15. The antenna of claim 12, wherein when a distance between the
slot and the first switch in the first feeding line increases, the
resonant frequency of the antenna in the second port decreases.
16. The antenna of claim 12, wherein when a distance between the
slot and the second switch in the second feeding line increases,
the resonant frequency of the antenna in the first port
decreases.
17. The antenna of claim 12, wherein the feeding offset is a
distance from a center point of the slot to each of a feeding point
and a feeding point, at which the slot is in contact with each of
the feeding line and the feeding line.
18. The antenna of claim 12, wherein the first input impedance
varies by adjusting the feeding position from a center of the slot
to a first feeding point, at which the slot is in contact with the
first feeding line.
19. The antenna of claim 12, wherein the second input impedance
varies by adjusting the feeding position from a center of the slot
to a second feeding point, at which the slot is in contact with the
second feeding line.
20. The antenna of claim 12, wherein each of the first port and the
second port is connected to the slot in a vertical direction.
Description
CROSS-REFERENCE TO RELATED APPLICATION(S)
[0001] This application claims the benefit under 35 U.S.C.
.sctn.119(a) of Korean Patent Application No. 10-2013-0019399 filed
on Feb. 22, 2013, in the Korean Intellectual Property Office, the
entire disclosure of which is incorporated herein by reference for
all purposes.
BACKGROUND
[0002] 1. Field
[0003] The following description relates to a two-port antenna
having optimum impedances for a transmitter and a receiver.
[0004] 2. Description of Related Art
[0005] In a human body communication system, transmission power may
be relatively low due to electromagnetic wave safety regulations
for a human body or a limitation on a battery.

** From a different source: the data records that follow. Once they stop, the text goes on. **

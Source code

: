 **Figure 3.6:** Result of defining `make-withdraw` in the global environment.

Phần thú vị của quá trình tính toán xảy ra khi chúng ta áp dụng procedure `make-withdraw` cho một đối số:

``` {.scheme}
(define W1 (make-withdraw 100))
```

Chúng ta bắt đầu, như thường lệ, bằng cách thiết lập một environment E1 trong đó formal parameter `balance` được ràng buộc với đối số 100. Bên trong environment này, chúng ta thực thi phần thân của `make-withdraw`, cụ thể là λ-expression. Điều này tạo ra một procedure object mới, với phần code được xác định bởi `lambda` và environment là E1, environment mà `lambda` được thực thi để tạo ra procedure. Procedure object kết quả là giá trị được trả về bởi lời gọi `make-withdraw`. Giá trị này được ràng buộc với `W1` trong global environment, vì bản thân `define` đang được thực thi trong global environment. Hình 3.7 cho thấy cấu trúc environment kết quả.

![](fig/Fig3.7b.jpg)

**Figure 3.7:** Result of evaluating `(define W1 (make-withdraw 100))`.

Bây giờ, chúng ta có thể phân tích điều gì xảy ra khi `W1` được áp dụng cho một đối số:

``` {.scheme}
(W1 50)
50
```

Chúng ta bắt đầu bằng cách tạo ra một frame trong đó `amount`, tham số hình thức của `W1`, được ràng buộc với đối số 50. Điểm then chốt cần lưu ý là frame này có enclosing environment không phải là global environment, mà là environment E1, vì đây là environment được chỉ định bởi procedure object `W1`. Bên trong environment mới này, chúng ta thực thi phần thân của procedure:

As a result, each of
a transmitter and a receiver may have a relatively high magnitude
in optimum impedance. Thus, the human body communication system may
require a matching circuit having a high impedance conversion
ratio. However, due to a limited quality (Q) factor of an element
for use in the matching circuit and the high impedance conversion
ratio, efficiency of an entire system may be low and narrowband may
occur.
SUMMARY
[0006] In one general aspect, there is provided an antenna
including a slot formed in a cavity; a substrate configured to
cover a portion of the cavity and the slot; and a first port and a
second port configured to supply power to the antenna using a first
feeding line and a second feeding line. A first input impedance of
the antenna from the first port differs from a second input
impedance of the antenna from the second port.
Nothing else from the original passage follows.